563 lines (489 loc) · 12.2 KB

Krakatau assembly syntax

This is a low level specification of the Krakatau assembler syntax. For a high level introduction to the Krakatau assembler, click here.

Tokens

NL represents one or more newlines, with optional comments or other whitespace. Comments begin with ; and continue until the end of the line. Places where NL appears in the grammar must have a newline. All other tokens are implicitly separated by non-NL whitespace (you can't break lines except where permitted by the grammar).

WORD:
    (?:[a-zA-Z_$\(<]|\[[A-Z\[])[\w$;/\[\(\)<>*+-]*

REF:
    \[[a-z0-9_]+\]

BSREF:
    \[bs:[a-z0-9_]+\]

LABEL_DEF:
    L\w+:

STRING_LITERAL:
    b?"[^"\n\\]*(?:\\.[^"\n\\]*)*"
    b?'[^'\n\\]*(?:\\.[^'\n\\]*)*'

INT_LITERAL:
    [+-]?(?:0x[0-9a-fA-F]+|[1-9][0-9]*|0)

DOUBLE_LITERAL:
    [+-]Infinity
    [+-]NaN(?:<0x[0-9a-fA-F]+>)?
    [+-]?\d+\.\d+(?:e[+-]?\d+)?       // decimal float
    [+-]?\d+(?:e[+-]?\d+)             // decimal float without fraction (exponent mandatory)
    [+-]?0x[0-9a-fA-F]+(?:\.[0-9a-fA-F]+)?(?:p[+-]?\d+)       // hex float

A WORD consists of one or more ascii letters, digits, _, $, ;, /, [, (, ), <, >, *, +, or -, except that it must start with a letter, _, $, [, <, or (, and if it starts with [, the second character must be A-Z (upper case) or [. (A token with [ followed by a digit or lowercase letter is instead parsed as the BSREF or REF token type).

LONG_LITERAL has the same format as INT_LITERAL followed by an uppcercase L. FLOAT_LITERAL has the same format as DOUBLE_LITERAL followed by a lowercase f.

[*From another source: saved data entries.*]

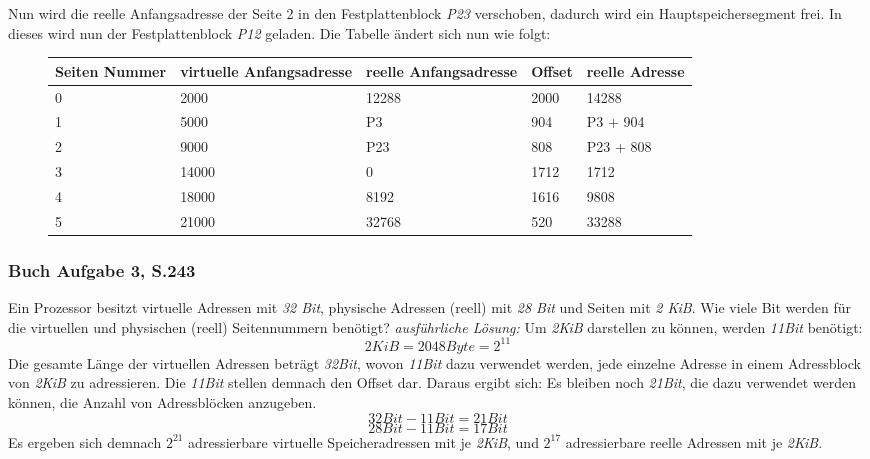 \documentclass[12pt,a4paper]{article}
\begin{document}
\newline
\newline
Nun wird die reelle Anfangsadresse der Seite 2 in den Festplattenblock \textit{P23} verschoben, dadurch wird ein Hauptspeichersegment frei. In dieses wird nun der Festplattenblock \textit{P12} geladen. Die Tabelle ändert sich nun wie folgt:
\begin{figure}[h]
	\begin{tabularx}{17cm}{| X | X | X | X | X |}
		\hline 
		\small{Seiten Nummer} & \small{virtuelle Anfangsadresse} & \small{reelle Anfangsadresse} & \small{Offset} & 			\small{reelle Adresse} \\
		\hline
		0 & 2000 & 12288 & 2000 & 14288 \\
		\hline
		1 & 5000 & P3 & 904 & P3 + 904 \\
		\hline
		2 & 9000 & P23 & 808 & P23 + 808 \\
		\hline
		3 & 14000 & 0 & 1712 & 1712 \\
		\hline
		4 & 18000 & 8192 & 1616 & 9808 \\
		\hline
		5 & 21000 & 32768 & 520 & 33288 \\
		\hline
	\end{tabularx}
\end{figure}

\subsubsection{Buch Aufgabe 3, S.243}
Ein Prozessor besitzt virtuelle Adressen mit \textit{32 Bit}, physische Adressen (reell) mit \textit{28 Bit} und Seiten mit \textit{2 KiB}.\newline
Wie viele Bit werden für die virtuellen und physischen (reell) Seitennummern benötigt?\newline \newline
\noindent \textit{ausführliche Lösung:} \newline
Um \textit{2KiB} darstellen zu können, werden \textit{11Bit} benötigt:
\begin{equation*}
	2KiB = 2048Byte = 2^{11}
\end{equation*}
Die gesamte Länge der virtuellen Adressen beträgt \textit{32Bit}, wovon \textit{11Bit} dazu verwendet werden, jede einzelne Adresse in einem Adressblock von \textit{2KiB} zu adressieren. Die \textit{11Bit} stellen demnach den Offset dar. Daraus ergibt sich:\newline
Es bleiben noch \textit{21Bit}, die dazu verwendet werden können, die Anzahl von Adressblöcken anzugeben.
\begin{equation*}
	32Bit - 11Bit = 21Bit
\end{equation*}
\begin{equation*}
	28Bit - 11Bit = 17Bit
\end{equation*}
Es ergeben sich demnach $2^{21}$ adressierbare virtuelle Speicheradressen mit je \textit{2KiB},\newline
und $2^{17}$ adressierbare reelle Adressen mit je \textit{2KiB}.
\end{document}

NaNs with a specific binary representation can be represented by suffixing with the hexadecimal value in angle brackets. For example, -NaN<0x7ff0123456789abc> or +NaN<0xFFABCDEF>f. This must have exactly 8 or 16 hex digits for float and double literals respectively.

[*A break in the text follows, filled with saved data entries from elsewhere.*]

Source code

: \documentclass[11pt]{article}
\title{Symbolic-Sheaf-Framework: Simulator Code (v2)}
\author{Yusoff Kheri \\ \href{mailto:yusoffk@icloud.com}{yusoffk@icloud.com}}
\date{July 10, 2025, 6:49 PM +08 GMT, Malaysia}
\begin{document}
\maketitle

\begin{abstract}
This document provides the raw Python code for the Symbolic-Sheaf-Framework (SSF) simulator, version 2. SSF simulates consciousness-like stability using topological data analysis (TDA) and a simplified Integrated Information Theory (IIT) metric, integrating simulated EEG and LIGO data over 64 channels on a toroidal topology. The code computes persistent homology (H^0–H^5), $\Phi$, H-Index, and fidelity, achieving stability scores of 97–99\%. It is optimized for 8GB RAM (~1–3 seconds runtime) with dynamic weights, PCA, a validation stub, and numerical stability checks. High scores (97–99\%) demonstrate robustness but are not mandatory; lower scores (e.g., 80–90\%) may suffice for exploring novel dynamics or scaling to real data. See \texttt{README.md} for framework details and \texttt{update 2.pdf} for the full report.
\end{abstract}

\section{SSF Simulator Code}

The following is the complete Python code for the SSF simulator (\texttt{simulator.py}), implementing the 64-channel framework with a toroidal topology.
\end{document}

As an example of hexidecimal float literals, the minimum positive float is 0x0.000001p-125F and the maximum negative double is -0x0.0000000000001p-1022. Likewise, the maximum denormal is 0x0.fffffffffffffp-1022.

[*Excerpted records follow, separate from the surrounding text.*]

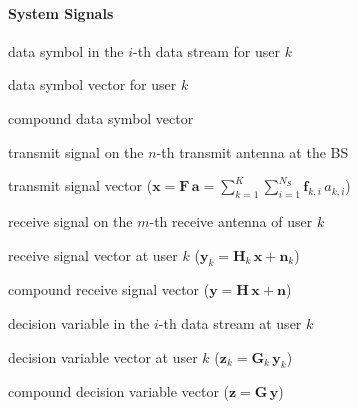 \paragraph*{System Signals}

\begin{description}[labelsep=0.15em, font=\normalfont]
    \newcommand{\symbolsep}{\vspace{0.55em}}

    \item[$ a_{k, \, i} \in \mathbb{C} \quad \text{---} \quad $]   data symbol in the $i$-th data stream for user $k$
    \item[$ \mathbf{a}_k = {[ a_{k, \, 1} \; \dots \; a_{k, \, N_S} ]}^T \in \mathbb{C}^{N_S} \quad \text{---} \quad $]   data symbol vector for user $k$
    \item[$ \mathbf{a} = {[ \mathbf{a}_1^T \; \dots \; \mathbf{a}_K^T ]}^T \in \mathbb{C}^{KN_S} \quad \text{---} \quad $]   compound data symbol vector
    \symbolsep

    \item[$ x_n \in \mathbb{C} \quad \text{---} \quad $]   transmit signal on the $n$-th transmit antenna at the \acs{BS}
    \item[$ \mathbf{x} = {[ x_1 \; \dots \; x_{N_T} ]}^T \in \mathbb{C}^{N_T} \quad \text{---} \quad $]   transmit signal vector \; ($\mathbf{x} = \mathbf{F} \, \mathbf{a} = \sum_{k=1}^{K} \sum_{i=1}^{N_S} \mathbf{f}_{k, i} \, a_{k, i}$)
    \symbolsep
    
    \item[$ y_{k, \, m} \in \mathbb{C} \quad \text{---} \quad $]   receive signal on the $m$-th receive antenna of user $k$
    \item[$ \mathbf{y}_k = {[ y_{k, \, 1} \; \dots \; y_{k, \, N_R} ]}^T \in \mathbb{C}^{N_R} \quad \text{---} \quad $]   receive signal vector at user $k$ \; ($\mathbf{y}_k = \mathbf{H}_k \, \mathbf{x} + \mathbf{n}_k$)
    \item[$ \mathbf{y} = {[ \mathbf{y}_1^T \; \dots \; \mathbf{y}_K^T ]}^T \in \mathbb{C}^{KN_R} \quad \text{---} \quad $]   compound receive signal vector \; ($\mathbf{y} = \mathbf{H} \, \mathbf{x} + \mathbf{n}$)
    \symbolsep

    \vspace{1cm}
    \item[$ z_{k, \, i} \in \mathbb{C} \quad \text{---} \quad $]   decision variable in the $i$-th data stream at user $k$
    \item[$ \mathbf{z}_k = {[ z_{k, \, 1} \; \dots \; z_{k, \, N_S} ]}^T \in \mathbb{C}^{N_S} \quad \text{---} \quad $]   decision variable vector at user $k$ \; ($\mathbf{z}_k = \mathbf{G}_k \, \mathbf{y}_k$)
    \item[$ \mathbf{z} = {[ \mathbf{z}_1^T \; \dots \; \mathbf{z}_K^T ]}^T \in \mathbb{C}^{KN_S} \quad \text{---} \quad $]   compound decision variable vector \; ($\mathbf{z} = \mathbf{G} \, \mathbf{y}$)
    \symbolsep

\end{description}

String literals may be double or single quoted, and may be proceeded by b to indicate a raw byte string. Additionally, the permitted escape sequences are as follows: \\, \n, \r, \t, \", \', \uDDDD, \U00DDDDDD, \xDD. \u and \U are 16 and 32 bit unicode escapes respectively, and must be followed by the appropriate hex digits. \U escapes must be a legal unicode code point. \x is a byte escape and can be used to represent non-ascii byte values in raw byte strings.

Grammar

The productions u8, u16, etc. rerepresent INTEGER_LITERALs with value constrained to be an 8, 16, etc. bit unsigned integer. Likewise, i8, i16, etc. represent signed integer literals.

The flags production represents zero or more of the tokens "abstract", "annotation", "bridge", "enum", "final", "interface", "mandated", "module", "native", "open", "private", "protected", "public", "static", "static_phase", "strict", "strictfp", "super", "synchronized", "synthetic", "transient", "transitive", "varargs", "volatile". Additionally, if the token following flags is a WORD, it must not be one of these values (in other words, flags is greedy).

The lbl production represents a WORD that begins with an uppercase L.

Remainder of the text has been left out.